Le Journal de Montréal

Dauphins morts, meurtres et pots-de-vin à des juges

58 délateurs témoignent dans un mégaprocès de 355 accusés liés à la mafia

LAMEZIA TERME | (AFP) Un dauphin mort sur un paillasson, des fenêtres détruites à coups de masse, des pots-de-vin versés à des juges en échange d’acquittements.

Tous ces épisodes proviennent des histoires racontées depuis janvier par quelque 58 membres de la ‘Ndrangheta, la redoutée mafia calabraise, qui ont accepté de témoigner à charge au maxi-procès anti-mafia organisé en Calabre.

Ce procès, le plus important du genre depuis la fin des années 1980, couvre des délits aussi divers que du trafic de drogue, des achats de votes et des meurtres.

« Ils les ont attendus sur la place Morelli, les ont invités à manger de la ricotta à la ferme […] et ils les ont tués, brûlés et dissous », a raconté un délateur, Andrea Mantella, rappelant comment un boss avait tué deux frères en 1988.

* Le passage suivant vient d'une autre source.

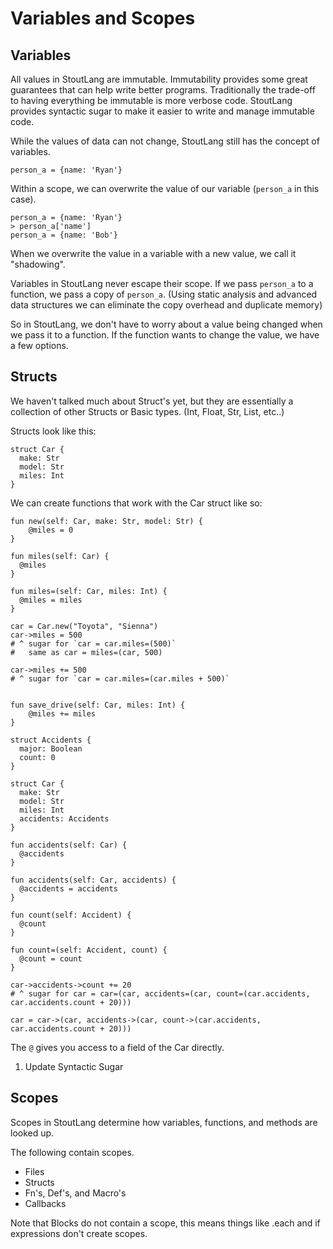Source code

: # Variables and Scopes

## Variables

All values in StoutLang are immutable. Immutability provides some great guarantees that can help write better programs. Traditionally the trade-off to having everything be immutable is more verbose code. StoutLang provides syntactic sugar to make it easier to write and manage immutable code.

While the values of data can not change, StoutLang still has the concept of variables.

```
person_a = {name: 'Ryan'}
```

Within a scope, we can overwrite the value of our variable (`person_a` in this case).

```
person_a = {name: 'Ryan'}
> person_a['name']
person_a = {name: 'Bob'}
```

When we overwrite the value in a variable with a new value, we call it "shadowing".

Variables in StoutLang never escape their scope. If we pass `person_a` to a function, we pass a copy of `person_a`. (Using static analysis and advanced data structures we can eliminate the copy overhead and duplicate memory)

So in StoutLang, we don't have to worry about a value being changed when we pass it to a function. If the function wants to change the value, we have a few options.

## Structs

We haven't talked much about Struct's yet, but they are essentially a collection of other Structs or Basic types. (Int, Float, Str, List, etc..)

Structs look like this:

```
struct Car {
  make: Str
  model: Str
  miles: Int
}
```

We can create functions that work with the Car struct like so:

```
fun new(self: Car, make: Str, model: Str) {
    @miles = 0
}

fun miles(self: Car) {
  @miles
}

fun miles=(self: Car, miles: Int) {
  @miles = miles
}

car = Car.new("Toyota", "Sienna")
car->miles = 500
# ^ sugar for `car = car.miles=(500)`
#   same as car = miles=(car, 500)

car->miles += 500
# ^ sugar for `car = car.miles=(car.miles + 500)`


fun save_drive(self: Car, miles: Int) {
    @miles += miles
}
```




```
struct Accidents {
  major: Boolean
  count: 0
}

struct Car {
  make: Str
  model: Str
  miles: Int
  accidents: Accidents
}

fun accidents(self: Car) {
  @accidents
}

fun accidents(self: Car, accidents) {
  @accidents = accidents
}

fun count(self: Accident) {
  @count
}

fun count=(self: Accident, count) {
  @count = count
}

car->accidents->count += 20
# ^ sugar for car = car=(car, accidents=(car, count=(car.accidents, car.accidents.count + 20)))

car = car->(car, accidents->(car, count->(car.accidents, car.accidents.count + 20)))

```

The `@` gives you access to a field of the Car directly.



1. Update Syntactic Sugar



## Scopes

Scopes in StoutLang determine how variables, functions, and methods are looked up.

The following contain scopes.

- Files
- Structs
- Fn's, Def's, and Macro's
- Callbacks

Note that Blocks do not contain a scope, this means things like .each and if expressions don't create scopes.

La ‘Ndrangheta, la mafia la plus puissante de la péninsule, est au centre de ce mégaprocès de 355 accusés organisé sur sa terre d’origine à Lamezia Terme, la troisième ville de Calabre.

La ‘Ndrangheta domine le marché européen de la cocaïne, mais a aussi infiltré la plupart des secteurs de l’économie légale, avec l’aide de membres des milieux d’affaires et politiques.

Les témoignages déposés par 58 repentis ont révélé la brutalité de l’organisation mais aussi son influence insidieuse à tous les niveaux de la société.

Les méthodes d’intimidation sont variées : chiots, dauphins morts ou têtes de chèvre laissés sur un pas de porte, menaces téléphoniques, passages à tabac, voitures incendiées, cocktails Molotov et coups de feu.

LUIGI LE SUPRÊME

Le procès se concentre sur une seule province de Calabre, celle de Vibo Valentia, où les clans familiaux sont dominés par Luigi Mancuso, un homme de 67 ans surnommé «le Suprême», de retour devant la justice après avoir purgé jusqu’en 2012 une peine de 19 ans de prison.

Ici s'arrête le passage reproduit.